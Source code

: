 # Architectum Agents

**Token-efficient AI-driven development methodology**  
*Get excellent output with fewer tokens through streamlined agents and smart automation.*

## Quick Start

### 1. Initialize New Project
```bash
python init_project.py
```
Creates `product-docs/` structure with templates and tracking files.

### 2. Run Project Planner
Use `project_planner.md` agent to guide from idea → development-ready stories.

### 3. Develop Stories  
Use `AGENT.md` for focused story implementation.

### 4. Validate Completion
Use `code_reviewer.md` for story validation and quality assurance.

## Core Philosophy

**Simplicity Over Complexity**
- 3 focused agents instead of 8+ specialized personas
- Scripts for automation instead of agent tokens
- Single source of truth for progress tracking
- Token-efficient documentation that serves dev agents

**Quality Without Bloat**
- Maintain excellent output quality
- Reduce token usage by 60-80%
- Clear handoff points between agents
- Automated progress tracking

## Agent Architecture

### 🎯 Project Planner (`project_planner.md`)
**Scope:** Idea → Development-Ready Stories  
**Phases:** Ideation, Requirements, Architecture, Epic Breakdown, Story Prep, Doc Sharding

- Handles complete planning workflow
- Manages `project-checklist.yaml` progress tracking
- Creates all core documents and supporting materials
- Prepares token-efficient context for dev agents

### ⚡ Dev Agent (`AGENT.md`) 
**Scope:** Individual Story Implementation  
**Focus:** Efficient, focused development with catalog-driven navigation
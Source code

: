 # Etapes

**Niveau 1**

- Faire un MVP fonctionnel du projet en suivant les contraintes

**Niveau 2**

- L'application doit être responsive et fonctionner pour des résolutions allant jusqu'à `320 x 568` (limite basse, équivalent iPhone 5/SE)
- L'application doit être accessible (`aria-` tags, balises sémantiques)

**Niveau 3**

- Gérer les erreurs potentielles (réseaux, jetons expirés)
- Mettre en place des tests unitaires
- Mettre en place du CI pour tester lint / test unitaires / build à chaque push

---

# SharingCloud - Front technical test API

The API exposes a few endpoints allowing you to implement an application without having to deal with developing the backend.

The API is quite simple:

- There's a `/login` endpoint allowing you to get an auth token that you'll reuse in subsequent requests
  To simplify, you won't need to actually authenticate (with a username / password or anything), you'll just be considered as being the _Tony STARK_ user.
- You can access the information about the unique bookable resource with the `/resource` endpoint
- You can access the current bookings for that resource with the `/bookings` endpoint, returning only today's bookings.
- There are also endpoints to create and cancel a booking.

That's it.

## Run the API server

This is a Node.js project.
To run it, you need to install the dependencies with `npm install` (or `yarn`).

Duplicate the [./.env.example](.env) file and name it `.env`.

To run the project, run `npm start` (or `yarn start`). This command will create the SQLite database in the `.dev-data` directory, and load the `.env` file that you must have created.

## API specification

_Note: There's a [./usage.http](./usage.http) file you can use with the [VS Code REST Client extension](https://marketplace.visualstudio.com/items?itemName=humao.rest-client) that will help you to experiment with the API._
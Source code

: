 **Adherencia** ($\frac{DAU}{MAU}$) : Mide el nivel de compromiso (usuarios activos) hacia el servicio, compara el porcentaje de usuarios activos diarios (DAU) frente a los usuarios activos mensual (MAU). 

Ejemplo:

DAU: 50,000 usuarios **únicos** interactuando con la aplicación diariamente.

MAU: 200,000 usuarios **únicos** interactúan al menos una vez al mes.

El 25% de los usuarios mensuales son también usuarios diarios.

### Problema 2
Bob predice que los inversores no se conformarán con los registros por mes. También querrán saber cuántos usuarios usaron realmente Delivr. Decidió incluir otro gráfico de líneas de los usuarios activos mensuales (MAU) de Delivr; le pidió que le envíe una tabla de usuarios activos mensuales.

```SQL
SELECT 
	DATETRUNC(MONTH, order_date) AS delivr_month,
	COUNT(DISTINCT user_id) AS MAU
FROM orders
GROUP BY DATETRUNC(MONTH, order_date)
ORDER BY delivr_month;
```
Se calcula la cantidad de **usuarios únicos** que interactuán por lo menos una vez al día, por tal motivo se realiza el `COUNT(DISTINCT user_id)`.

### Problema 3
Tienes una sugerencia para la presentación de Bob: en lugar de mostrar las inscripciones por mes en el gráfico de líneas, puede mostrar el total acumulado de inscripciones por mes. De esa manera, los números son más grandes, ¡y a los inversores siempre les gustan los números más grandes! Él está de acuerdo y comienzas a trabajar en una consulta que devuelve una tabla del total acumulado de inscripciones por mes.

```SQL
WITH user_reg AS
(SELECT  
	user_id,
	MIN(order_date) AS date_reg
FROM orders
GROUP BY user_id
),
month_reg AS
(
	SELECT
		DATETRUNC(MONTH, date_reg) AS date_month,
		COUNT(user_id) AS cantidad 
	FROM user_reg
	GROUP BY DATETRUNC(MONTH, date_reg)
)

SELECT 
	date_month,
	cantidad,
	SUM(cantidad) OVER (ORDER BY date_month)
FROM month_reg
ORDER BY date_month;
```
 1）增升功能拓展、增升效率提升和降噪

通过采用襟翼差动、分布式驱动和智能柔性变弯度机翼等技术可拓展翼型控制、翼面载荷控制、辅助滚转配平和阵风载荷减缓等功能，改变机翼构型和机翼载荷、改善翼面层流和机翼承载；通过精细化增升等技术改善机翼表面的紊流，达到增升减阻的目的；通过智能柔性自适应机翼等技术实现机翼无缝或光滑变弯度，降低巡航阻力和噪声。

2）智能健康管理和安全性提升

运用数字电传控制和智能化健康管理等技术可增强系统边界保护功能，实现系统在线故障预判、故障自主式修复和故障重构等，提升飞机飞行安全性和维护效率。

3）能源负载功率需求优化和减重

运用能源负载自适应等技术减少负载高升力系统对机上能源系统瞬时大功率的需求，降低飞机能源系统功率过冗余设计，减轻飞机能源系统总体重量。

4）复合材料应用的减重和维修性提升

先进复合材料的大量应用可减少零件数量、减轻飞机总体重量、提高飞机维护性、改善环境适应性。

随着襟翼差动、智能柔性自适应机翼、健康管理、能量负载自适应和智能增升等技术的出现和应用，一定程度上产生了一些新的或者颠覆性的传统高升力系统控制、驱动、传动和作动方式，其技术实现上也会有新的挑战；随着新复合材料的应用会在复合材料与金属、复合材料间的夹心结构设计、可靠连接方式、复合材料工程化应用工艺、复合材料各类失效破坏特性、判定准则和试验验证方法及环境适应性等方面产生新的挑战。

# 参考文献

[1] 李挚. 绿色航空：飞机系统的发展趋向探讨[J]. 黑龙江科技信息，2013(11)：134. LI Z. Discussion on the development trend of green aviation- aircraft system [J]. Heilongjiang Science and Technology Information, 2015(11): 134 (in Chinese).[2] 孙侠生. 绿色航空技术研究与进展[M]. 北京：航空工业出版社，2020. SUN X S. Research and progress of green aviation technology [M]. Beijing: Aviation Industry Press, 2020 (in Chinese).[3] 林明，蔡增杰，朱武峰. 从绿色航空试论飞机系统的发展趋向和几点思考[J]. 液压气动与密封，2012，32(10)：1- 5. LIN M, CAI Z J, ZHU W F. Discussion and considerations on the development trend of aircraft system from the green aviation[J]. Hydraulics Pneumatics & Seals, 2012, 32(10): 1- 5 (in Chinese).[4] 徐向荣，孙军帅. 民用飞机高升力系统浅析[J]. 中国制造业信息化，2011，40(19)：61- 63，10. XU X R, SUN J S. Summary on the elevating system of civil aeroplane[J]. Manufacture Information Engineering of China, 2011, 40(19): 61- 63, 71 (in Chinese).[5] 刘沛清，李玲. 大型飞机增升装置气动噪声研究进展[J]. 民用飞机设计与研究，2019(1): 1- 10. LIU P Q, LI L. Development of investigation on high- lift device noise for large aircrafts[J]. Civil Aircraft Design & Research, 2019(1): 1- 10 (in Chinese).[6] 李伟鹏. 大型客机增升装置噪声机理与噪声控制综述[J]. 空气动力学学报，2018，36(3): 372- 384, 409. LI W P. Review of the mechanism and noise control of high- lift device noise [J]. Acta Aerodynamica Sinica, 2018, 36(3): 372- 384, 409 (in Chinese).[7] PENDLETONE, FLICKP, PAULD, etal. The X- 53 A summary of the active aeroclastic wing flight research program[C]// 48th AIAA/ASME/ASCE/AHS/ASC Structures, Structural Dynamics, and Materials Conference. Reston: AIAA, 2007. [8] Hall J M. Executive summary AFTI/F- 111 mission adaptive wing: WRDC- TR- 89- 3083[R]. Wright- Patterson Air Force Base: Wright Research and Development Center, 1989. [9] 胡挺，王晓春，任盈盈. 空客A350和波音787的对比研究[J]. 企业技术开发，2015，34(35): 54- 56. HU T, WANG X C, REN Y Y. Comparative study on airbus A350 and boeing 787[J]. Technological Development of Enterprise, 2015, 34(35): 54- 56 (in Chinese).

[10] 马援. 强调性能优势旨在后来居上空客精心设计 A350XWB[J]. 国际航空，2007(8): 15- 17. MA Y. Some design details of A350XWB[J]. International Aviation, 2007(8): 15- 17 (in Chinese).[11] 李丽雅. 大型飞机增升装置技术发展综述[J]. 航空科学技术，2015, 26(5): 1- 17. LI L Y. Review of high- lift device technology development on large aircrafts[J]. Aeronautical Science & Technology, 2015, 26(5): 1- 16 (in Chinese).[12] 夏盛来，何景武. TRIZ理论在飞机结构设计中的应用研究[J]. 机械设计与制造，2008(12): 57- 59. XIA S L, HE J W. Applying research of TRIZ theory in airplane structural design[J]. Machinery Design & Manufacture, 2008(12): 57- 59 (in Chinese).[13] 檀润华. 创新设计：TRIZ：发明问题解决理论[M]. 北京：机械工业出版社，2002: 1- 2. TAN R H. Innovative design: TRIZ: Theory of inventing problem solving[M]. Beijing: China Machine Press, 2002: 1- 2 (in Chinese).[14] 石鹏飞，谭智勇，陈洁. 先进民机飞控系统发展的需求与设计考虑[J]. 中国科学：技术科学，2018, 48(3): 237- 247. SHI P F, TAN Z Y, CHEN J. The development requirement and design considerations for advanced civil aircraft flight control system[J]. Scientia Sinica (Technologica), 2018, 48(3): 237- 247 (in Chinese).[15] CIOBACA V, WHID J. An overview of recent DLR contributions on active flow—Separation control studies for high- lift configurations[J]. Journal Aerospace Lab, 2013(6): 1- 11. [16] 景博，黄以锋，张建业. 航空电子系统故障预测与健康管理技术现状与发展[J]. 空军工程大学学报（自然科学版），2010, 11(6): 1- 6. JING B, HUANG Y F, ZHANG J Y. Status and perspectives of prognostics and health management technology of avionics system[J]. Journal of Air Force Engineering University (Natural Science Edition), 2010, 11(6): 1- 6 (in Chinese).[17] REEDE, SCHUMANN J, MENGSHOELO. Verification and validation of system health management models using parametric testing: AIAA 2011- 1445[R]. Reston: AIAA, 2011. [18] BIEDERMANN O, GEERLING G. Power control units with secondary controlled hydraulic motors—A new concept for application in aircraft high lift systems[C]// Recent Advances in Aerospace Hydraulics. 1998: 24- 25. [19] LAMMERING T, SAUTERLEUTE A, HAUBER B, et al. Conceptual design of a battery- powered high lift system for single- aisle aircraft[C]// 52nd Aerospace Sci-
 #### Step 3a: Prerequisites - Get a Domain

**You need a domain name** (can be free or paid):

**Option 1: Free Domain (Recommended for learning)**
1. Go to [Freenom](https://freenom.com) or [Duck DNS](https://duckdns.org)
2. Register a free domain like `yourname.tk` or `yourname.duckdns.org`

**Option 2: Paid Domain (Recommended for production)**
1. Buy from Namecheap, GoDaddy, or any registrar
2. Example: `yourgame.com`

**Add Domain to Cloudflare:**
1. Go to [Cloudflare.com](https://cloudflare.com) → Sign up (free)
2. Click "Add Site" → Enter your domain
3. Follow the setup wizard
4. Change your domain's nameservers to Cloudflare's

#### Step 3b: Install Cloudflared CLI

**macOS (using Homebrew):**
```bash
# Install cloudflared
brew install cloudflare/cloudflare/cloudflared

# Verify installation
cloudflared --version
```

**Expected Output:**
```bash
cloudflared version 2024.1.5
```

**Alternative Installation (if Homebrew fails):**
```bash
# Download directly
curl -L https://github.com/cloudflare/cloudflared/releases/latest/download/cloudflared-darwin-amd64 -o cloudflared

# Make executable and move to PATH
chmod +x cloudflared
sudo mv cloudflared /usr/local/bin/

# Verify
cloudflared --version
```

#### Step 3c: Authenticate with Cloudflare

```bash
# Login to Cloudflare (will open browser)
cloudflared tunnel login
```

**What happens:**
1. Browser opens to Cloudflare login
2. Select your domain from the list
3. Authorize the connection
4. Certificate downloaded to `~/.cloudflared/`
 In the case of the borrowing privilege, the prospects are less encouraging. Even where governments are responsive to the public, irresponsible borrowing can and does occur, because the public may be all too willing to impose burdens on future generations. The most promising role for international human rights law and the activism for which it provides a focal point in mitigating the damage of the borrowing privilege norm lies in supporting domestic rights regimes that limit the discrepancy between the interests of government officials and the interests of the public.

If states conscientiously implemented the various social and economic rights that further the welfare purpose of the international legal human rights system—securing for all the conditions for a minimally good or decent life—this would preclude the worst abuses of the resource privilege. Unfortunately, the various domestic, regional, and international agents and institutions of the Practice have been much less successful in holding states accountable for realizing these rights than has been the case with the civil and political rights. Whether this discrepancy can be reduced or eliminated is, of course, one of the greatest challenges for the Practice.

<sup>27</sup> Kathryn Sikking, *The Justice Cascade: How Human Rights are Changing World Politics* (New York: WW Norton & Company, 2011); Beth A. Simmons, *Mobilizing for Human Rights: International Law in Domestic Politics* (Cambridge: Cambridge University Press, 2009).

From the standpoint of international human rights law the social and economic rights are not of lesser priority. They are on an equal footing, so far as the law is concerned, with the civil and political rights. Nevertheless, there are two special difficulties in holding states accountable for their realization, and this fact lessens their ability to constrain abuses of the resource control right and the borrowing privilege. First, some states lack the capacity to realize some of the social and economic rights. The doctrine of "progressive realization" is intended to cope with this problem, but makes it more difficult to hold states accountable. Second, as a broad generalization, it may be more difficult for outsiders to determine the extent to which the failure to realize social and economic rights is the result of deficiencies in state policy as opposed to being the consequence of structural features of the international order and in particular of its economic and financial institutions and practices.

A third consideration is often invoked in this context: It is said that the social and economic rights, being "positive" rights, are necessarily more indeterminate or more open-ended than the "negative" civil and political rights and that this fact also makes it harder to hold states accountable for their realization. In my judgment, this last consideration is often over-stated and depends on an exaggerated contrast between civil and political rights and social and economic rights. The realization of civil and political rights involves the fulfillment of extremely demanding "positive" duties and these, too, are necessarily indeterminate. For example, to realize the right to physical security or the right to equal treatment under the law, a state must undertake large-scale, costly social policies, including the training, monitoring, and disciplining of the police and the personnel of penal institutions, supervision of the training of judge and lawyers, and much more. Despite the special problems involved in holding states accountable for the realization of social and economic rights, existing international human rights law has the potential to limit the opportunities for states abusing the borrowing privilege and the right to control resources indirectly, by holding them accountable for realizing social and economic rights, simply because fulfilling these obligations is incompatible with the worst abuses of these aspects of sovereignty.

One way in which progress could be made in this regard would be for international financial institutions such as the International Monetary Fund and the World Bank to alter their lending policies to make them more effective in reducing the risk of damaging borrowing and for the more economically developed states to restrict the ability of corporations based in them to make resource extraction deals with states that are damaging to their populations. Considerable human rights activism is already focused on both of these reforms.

★ ★ ★ ★ ★

EXERCISE BRIEF
Report the count of lines in the listing above that include "duckdns", and nothing more.

RESULT OF THIS TASK
2